Fui asistente de Harvey Weinstein. El desequilibrio de poder es muy real
Rowena Chu
A principios de este mes, Kenneth Iwamasa, de 59 años, ayudante del actor Matthew Perry, se declaró culpable de conspiración para distribuir ketamina, la droga que provocó la muerte de su empleador. Muy pocas personas conocen de primera mano la dinámica tóxica que puede desarrollarse al asistir a un famoso o entienden el desequilibrio de poder inherente que puede surgir. Yo sí los conozco. En 1998 trabajé durante dos meses como asistente personal de Harvey Weinstein. Fui testigo de las muchas formas en que su fama y su poder distorsionaban el comportamiento de la gente que lo rodeaba y de cómo, por ser su ayudante, se me consideraba menos que una persona. Mientras era su empleada, intentó violarme. Durante años se me impidió hablar de ello mediante un acuerdo de confidencialidad, hasta que pude hablar en 2019.
Por supuesto, hay una distinción fundamental entre Perry, una persona adicta, y Weinstein, un violador. Perry no era el criminal que es Weinstein, y su exempleado (y otros) están siendo acusados como sus facilitadores, no siendo puestos en el centro de atención como las víctimas de Perry. Pero cuando leí sobre la imputación de Iwamasa, comprendí perfectamente que del ayudante de un famoso se puede esperar que haga todo lo que le pidan, independientemente de la ética o la legalidad. Estas peticiones pueden ir desde decir mentiras piadosas (por ejemplo, a una cónyuge iracunda que quiere saber dónde está tu jefe) hasta conseguir caprichos ilícitos (como drogas). En el enrarecido mundo de los famosos, los asistentes no suelen ser tratados como personas. Son más bien accesorios: apenas remunerados, muy prescindibles e intercambiables.
En la última década, he reflexionado profundamente sobre la complicidad y la culpabilidad. ¿Es cierto, como sostenía el teólogo alemán Martin Niemöller, que quienes no se pronunciaron en la Alemania nazi eran tan culpables como los carceleros? En mi opinión, se trata de una falsa confusión. Como asistente, te encuentras en un doble aprieto: casi no tienes poder, pero tienes una responsabilidad desproporcionada. En un sentido fundamental, los asistentes no se pertenecen a sí mismos.

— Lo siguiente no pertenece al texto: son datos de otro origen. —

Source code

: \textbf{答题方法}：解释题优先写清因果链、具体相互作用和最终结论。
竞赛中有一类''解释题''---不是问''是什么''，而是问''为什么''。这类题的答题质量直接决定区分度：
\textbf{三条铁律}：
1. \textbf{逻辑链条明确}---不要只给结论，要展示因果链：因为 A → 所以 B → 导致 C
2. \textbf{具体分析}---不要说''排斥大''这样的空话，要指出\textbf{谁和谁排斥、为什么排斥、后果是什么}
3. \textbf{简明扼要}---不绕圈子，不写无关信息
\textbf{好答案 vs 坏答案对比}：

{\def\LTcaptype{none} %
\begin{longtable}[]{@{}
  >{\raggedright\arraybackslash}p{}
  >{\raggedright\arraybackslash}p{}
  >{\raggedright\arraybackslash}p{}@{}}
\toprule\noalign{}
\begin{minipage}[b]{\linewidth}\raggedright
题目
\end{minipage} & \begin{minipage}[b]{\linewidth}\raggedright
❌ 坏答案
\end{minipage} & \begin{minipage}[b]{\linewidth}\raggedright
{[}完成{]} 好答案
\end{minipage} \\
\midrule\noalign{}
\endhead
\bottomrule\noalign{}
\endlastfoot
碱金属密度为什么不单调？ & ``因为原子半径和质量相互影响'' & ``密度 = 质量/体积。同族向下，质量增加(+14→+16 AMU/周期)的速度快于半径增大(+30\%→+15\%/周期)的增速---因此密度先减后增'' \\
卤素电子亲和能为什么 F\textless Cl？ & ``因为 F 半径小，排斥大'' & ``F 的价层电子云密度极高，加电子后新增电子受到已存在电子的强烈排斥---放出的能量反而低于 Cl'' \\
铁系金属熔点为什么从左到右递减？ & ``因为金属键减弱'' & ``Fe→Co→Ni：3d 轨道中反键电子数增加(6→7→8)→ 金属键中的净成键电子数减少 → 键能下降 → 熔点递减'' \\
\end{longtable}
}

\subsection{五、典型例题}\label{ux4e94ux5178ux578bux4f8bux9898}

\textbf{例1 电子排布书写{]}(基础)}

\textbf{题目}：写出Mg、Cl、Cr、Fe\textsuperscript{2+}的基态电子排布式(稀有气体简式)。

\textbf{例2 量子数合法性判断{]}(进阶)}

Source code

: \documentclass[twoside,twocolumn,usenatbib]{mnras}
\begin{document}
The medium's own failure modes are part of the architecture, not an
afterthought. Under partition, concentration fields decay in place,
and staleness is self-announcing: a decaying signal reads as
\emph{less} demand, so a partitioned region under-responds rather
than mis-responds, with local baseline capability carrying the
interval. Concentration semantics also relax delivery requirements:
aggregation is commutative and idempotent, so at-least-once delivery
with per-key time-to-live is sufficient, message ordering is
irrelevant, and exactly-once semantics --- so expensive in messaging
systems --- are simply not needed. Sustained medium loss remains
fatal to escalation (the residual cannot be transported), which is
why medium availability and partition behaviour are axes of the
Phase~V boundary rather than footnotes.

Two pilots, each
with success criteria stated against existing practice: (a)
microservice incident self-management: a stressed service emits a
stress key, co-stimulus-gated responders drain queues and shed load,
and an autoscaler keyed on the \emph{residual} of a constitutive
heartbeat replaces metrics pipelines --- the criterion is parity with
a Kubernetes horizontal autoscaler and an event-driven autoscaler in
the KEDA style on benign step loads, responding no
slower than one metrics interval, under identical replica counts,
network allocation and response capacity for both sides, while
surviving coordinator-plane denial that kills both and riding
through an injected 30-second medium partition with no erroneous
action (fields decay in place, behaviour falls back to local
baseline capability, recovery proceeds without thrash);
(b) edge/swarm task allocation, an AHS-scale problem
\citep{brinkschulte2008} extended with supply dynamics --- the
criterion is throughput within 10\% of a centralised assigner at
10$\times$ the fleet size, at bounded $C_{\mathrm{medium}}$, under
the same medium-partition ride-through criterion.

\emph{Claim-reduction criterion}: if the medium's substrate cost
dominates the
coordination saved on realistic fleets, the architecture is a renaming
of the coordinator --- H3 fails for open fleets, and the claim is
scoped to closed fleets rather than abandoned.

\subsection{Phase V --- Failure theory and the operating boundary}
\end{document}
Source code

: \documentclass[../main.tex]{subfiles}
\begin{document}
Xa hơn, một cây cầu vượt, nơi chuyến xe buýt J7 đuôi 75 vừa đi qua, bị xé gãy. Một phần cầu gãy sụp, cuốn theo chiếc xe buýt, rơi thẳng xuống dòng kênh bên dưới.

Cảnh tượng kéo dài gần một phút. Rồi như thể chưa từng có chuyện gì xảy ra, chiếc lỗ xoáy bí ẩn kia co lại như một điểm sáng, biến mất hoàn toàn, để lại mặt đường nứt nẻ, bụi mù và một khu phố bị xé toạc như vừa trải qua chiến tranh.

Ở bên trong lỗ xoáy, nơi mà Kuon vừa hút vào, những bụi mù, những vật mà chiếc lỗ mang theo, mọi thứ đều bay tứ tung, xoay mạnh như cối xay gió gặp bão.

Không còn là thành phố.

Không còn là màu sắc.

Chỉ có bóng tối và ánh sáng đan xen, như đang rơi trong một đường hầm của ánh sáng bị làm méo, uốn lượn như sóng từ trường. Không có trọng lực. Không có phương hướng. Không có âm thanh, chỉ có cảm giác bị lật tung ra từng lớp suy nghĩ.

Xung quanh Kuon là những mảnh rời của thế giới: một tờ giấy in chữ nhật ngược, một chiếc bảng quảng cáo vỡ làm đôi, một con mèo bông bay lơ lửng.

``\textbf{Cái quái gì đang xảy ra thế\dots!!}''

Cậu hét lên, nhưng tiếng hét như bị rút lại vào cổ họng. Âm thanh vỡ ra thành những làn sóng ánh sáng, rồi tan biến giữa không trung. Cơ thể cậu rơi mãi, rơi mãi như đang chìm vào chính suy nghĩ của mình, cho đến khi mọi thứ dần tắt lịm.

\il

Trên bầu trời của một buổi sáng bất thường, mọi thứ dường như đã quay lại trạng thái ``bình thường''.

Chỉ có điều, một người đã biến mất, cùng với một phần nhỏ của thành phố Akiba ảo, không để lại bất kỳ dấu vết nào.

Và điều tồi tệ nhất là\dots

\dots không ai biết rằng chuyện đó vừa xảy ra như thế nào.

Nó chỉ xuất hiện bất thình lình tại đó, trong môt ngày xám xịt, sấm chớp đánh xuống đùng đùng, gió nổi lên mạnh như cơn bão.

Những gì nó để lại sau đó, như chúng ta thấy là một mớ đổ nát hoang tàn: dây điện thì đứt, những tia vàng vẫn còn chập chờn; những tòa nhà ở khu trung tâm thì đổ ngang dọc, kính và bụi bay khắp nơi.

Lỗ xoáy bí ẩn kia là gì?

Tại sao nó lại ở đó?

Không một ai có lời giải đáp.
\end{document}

Iwamasa vivía a tiempo completo con su jefe, presumiblemente para poder estar a su servicio las veinticuatro horas del día. En mi época de asistente, a menudo me veía como una mayordoma aterrorizada. Mi trabajo consistía en ser invisible y estar en todas partes a la vez. Se trataba de conjurar lo imposible y luego hacer que lo imposible pareciera que nunca había ocurrido. Esa es la alquimia de la asistencia. Si te haces notar, estás haciendo un mal trabajo. Solo habrás tenido éxito cuando nadie se fije en ti ni en las cosas que has hecho realidad.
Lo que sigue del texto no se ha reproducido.